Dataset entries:
----

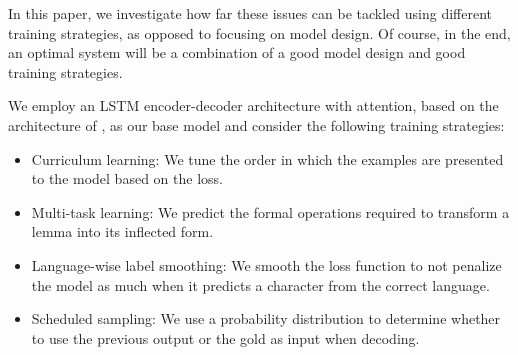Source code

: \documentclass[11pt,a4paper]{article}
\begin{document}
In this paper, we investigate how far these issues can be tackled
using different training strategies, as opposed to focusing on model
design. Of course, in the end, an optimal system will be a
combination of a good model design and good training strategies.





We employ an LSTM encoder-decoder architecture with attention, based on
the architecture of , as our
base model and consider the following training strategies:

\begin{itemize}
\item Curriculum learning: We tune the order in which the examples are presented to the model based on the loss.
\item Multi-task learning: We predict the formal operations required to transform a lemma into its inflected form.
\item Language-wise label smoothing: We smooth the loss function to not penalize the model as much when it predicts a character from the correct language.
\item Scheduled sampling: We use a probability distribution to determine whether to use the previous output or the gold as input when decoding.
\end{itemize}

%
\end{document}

----

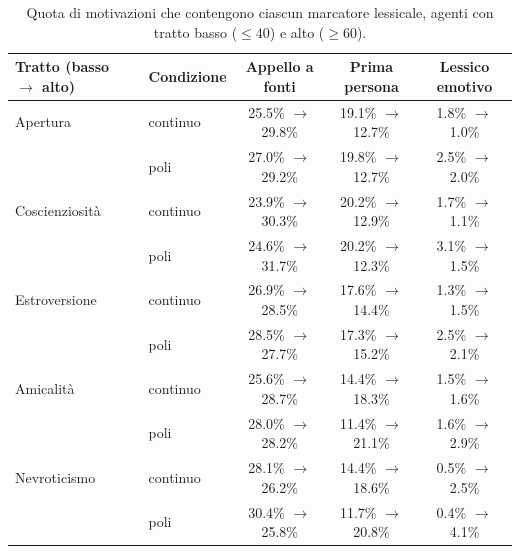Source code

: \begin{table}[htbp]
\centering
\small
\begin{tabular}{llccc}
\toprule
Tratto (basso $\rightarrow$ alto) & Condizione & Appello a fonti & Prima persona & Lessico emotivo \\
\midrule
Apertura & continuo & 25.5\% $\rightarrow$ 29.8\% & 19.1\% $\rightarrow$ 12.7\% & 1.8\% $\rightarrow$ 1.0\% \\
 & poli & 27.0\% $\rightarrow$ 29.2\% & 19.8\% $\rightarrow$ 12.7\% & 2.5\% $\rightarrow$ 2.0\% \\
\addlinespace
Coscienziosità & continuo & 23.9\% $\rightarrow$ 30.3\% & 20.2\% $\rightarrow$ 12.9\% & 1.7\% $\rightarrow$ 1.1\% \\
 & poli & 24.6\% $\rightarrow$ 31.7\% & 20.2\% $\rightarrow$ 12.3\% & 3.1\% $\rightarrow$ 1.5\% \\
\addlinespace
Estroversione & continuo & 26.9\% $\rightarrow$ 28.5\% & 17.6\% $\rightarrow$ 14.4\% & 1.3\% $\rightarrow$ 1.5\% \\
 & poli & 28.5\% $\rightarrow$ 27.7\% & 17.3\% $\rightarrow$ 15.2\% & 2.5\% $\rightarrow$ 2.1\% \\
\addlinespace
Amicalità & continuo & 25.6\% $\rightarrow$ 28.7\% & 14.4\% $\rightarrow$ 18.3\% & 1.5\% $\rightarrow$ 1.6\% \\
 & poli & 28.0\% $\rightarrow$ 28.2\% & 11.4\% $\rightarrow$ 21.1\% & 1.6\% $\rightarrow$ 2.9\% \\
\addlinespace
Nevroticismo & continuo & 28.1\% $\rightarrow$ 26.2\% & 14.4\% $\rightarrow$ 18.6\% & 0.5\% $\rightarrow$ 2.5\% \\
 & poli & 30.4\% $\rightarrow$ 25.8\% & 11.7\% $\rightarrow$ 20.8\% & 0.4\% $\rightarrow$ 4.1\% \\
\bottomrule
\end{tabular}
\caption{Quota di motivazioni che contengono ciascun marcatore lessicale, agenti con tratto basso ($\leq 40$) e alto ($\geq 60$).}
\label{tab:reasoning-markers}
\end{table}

----

Task goal
Among the lines above, find those with the word "basso" and list them.

Solution
Tratto (basso $\rightarrow$ alto) & Condizione & Appello a fonti & Prima persona & Lessico emotivo \\
\caption{Quota di motivazioni che contengono ciascun marcatore lessicale, agenti con tratto basso ($\leq 40$) e alto ($\geq 60$).}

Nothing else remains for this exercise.